-- The data follows --
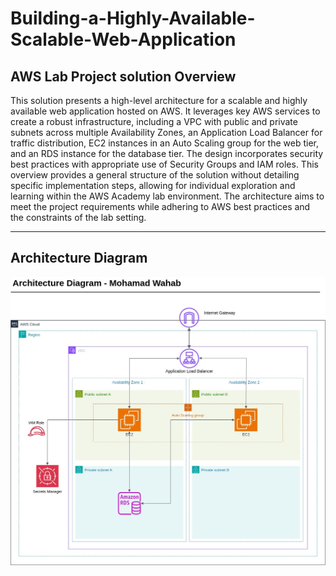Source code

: # Building-a-Highly-Available-Scalable-Web-Application

## AWS Lab Project solution Overview
This solution presents a high-level architecture for a scalable and highly available web application hosted on AWS. It leverages key AWS services to create a robust infrastructure, including a VPC with public and private subnets across multiple Availability Zones, an Application Load Balancer for traffic distribution, EC2 instances in an Auto Scaling group for the web tier, and an RDS instance for the database tier. The design incorporates security best practices with appropriate use of Security Groups and IAM roles. This overview provides a general structure of the solution without detailing specific implementation steps, allowing for individual exploration and learning within the AWS Academy lab environment. The architecture aims to meet the project requirements while adhering to AWS best practices and the constraints of the lab setting.

---
## Architecture Diagram
![Architecture Diagram](Architecture%20diagram/Lab-architecture-diagram.jpg)
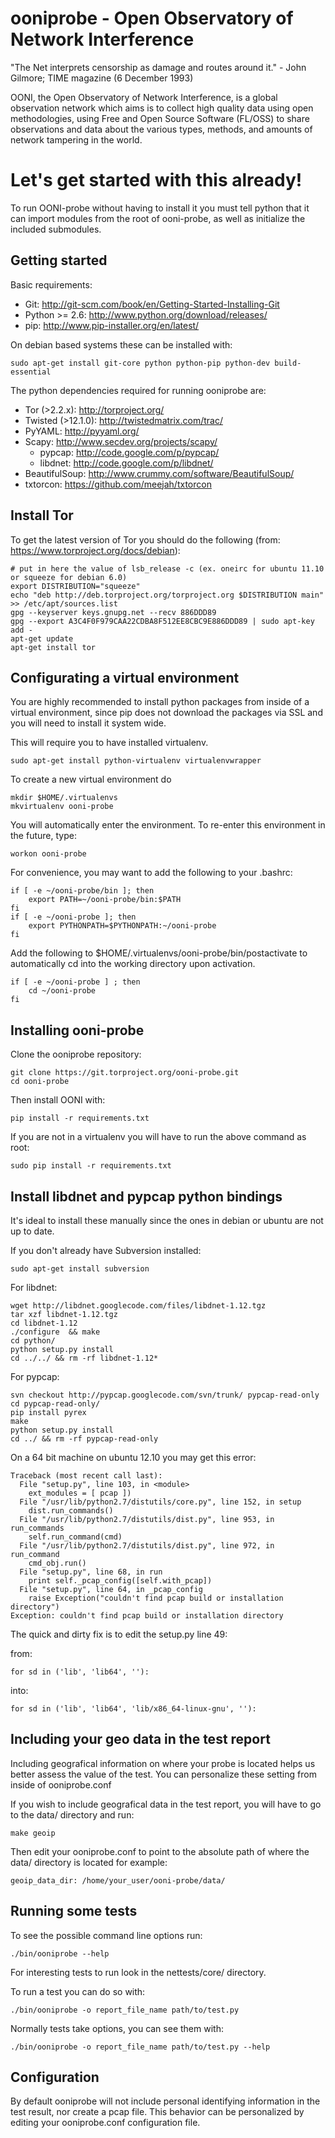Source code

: # ooniprobe - Open Observatory of Network Interference

"The Net interprets censorship as damage and routes around it."
                - John Gilmore; TIME magazine (6 December 1993)

OONI, the Open Observatory of Network Interference, is a global observation
network which aims is to collect high quality data using open methodologies,
using Free and Open Source Software (FL/OSS) to share observations and data
about the various types, methods, and amounts of network tampering in the
world.

# Let's get started with this already!

To run OONI-probe without having to install it you must tell python that it
can import modules from the root of ooni-probe, as well as initialize the
included submodules.

## Getting started

Basic requirements:

  * Git: http://git-scm.com/book/en/Getting-Started-Installing-Git
  * Python >= 2.6: http://www.python.org/download/releases/
  * pip: http://www.pip-installer.org/en/latest/

On debian based systems these can be installed with:

    sudo apt-get install git-core python python-pip python-dev build-essential

The python dependencies required for running ooniprobe are:

  * Tor (>2.2.x): http://torproject.org/
  * Twisted (>12.1.0): http://twistedmatrix.com/trac/
  * PyYAML: http://pyyaml.org/
  * Scapy: http://www.secdev.org/projects/scapy/
      * pypcap: http://code.google.com/p/pypcap/
      * libdnet: http://code.google.com/p/libdnet/
  * BeautifulSoup: http://www.crummy.com/software/BeautifulSoup/
  * txtorcon: https://github.com/meejah/txtorcon

## Install Tor

To get the latest version of Tor you should do the following (from: https://www.torproject.org/docs/debian):

    # put in here the value of lsb_release -c (ex. oneirc for ubuntu 11.10 or squeeze for debian 6.0)
    export DISTRIBUTION="squeeze"
    echo "deb http://deb.torproject.org/torproject.org $DISTRIBUTION main" >> /etc/apt/sources.list
    gpg --keyserver keys.gnupg.net --recv 886DDD89
    gpg --export A3C4F0F979CAA22CDBA8F512EE8CBC9E886DDD89 | sudo apt-key add -
    apt-get update
    apt-get install tor


## Configurating a virtual environment

You are highly recommended to install python packages from inside of a virtual
environment, since pip does not download the packages via SSL and you will need
to install it system wide.

This will require you to have installed virtualenv.

    sudo apt-get install python-virtualenv virtualenvwrapper

To create a new virtual environment do

    mkdir $HOME/.virtualenvs
    mkvirtualenv ooni-probe

You will automatically enter the environment. To re-enter this environment in the future, type:

    workon ooni-probe

For convenience, you may want to add the following to your .bashrc:

    if [ -e ~/ooni-probe/bin ]; then
        export PATH=~/ooni-probe/bin:$PATH
    fi
    if [ -e ~/ooni-probe ]; then
        export PYTHONPATH=$PYTHONPATH:~/ooni-probe
    fi

Add the following to $HOME/.virtualenvs/ooni-probe/bin/postactivate to automatically cd into the working directory upon activation.

    if [ -e ~/ooni-probe ] ; then
        cd ~/ooni-probe
    fi

## Installing ooni-probe

Clone the ooniprobe repository:

    git clone https://git.torproject.org/ooni-probe.git
    cd ooni-probe

Then install OONI with:

    pip install -r requirements.txt

If you are not in a virtualenv you will have to run the above command as root:

    sudo pip install -r requirements.txt

## Install libdnet and pypcap python bindings

It's ideal to install these manually since the ones in debian or ubuntu are not up to date.

If you don't already have Subversion installed:
   
    sudo apt-get install subversion

For libdnet:

    wget http://libdnet.googlecode.com/files/libdnet-1.12.tgz
    tar xzf libdnet-1.12.tgz
    cd libdnet-1.12
    ./configure  && make
    cd python/
    python setup.py install
    cd ../../ && rm -rf libdnet-1.12*

For pypcap:

    svn checkout http://pypcap.googlecode.com/svn/trunk/ pypcap-read-only
    cd pypcap-read-only/
    pip install pyrex
    make
    python setup.py install
    cd ../ && rm -rf pypcap-read-only


On a 64 bit machine on ubuntu 12.10 you may get this error:

    Traceback (most recent call last):
      File "setup.py", line 103, in <module>
        ext_modules = [ pcap ])
      File "/usr/lib/python2.7/distutils/core.py", line 152, in setup
        dist.run_commands()
      File "/usr/lib/python2.7/distutils/dist.py", line 953, in run_commands
        self.run_command(cmd)
      File "/usr/lib/python2.7/distutils/dist.py", line 972, in run_command
        cmd_obj.run()
      File "setup.py", line 68, in run
        print self._pcap_config([self.with_pcap])
      File "setup.py", line 64, in _pcap_config
        raise Exception("couldn't find pcap build or installation directory")
    Exception: couldn't find pcap build or installation directory

The quick and dirty fix is to edit the setup.py line 49:

from:

`for sd in ('lib', 'lib64', ''):`

into:

`for sd in ('lib', 'lib64', 'lib/x86_64-linux-gnu', ''):`


## Including your geo data in the test report

Including geografical information on where your probe is located helps us
better assess the value of the test. You can personalize these setting from
inside of ooniprobe.conf

If you wish to include geografical data in the test report, you will have to go
to the data/ directory and run:

    make geoip

Then edit your ooniprobe.conf to point to the absolute path of where the data/
directory is located for example:

    geoip_data_dir: /home/your_user/ooni-probe/data/

## Running some tests

To see the possible command line options run:

    ./bin/ooniprobe --help 

For interesting tests to run look in the nettests/core/ directory.

To run a test you can do so with:

    ./bin/ooniprobe -o report_file_name path/to/test.py

Normally tests take options, you can see them with:

    ./bin/ooniprobe -o report_file_name path/to/test.py --help

## Configuration

By default ooniprobe will not include personal identifying information in the
test result, nor create a pcap file. This behavior can be personalized by
editing your ooniprobe.conf configuration file.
-- The data concluded --
What this task involves:
What are the lines, exactly as written above, from the line with "103, in <module>" to the line with "inside of ooniprobe.conf", both included? Output only those.

Response to this exercise:
      File "setup.py", line 103, in <module>
        ext_modules = [ pcap ])
      File "/usr/lib/python2.7/distutils/core.py", line 152, in setup
        dist.run_commands()
      File "/usr/lib/python2.7/distutils/dist.py", line 953, in run_commands
        self.run_command(cmd)
      File "/usr/lib/python2.7/distutils/dist.py", line 972, in run_command
        cmd_obj.run()
      File "setup.py", line 68, in run
        print self._pcap_config([self.with_pcap])
      File "setup.py", line 64, in _pcap_config
        raise Exception("couldn't find pcap build or installation directory")
    Exception: couldn't find pcap build or installation directory

The quick and dirty fix is to edit the setup.py line 49:

from:

`for sd in ('lib', 'lib64', ''):`

into:

`for sd in ('lib', 'lib64', 'lib/x86_64-linux-gnu', ''):`


## Including your geo data in the test report

Including geografical information on where your probe is located helps us
better assess the value of the test. You can personalize these setting from
inside of ooniprobe.conf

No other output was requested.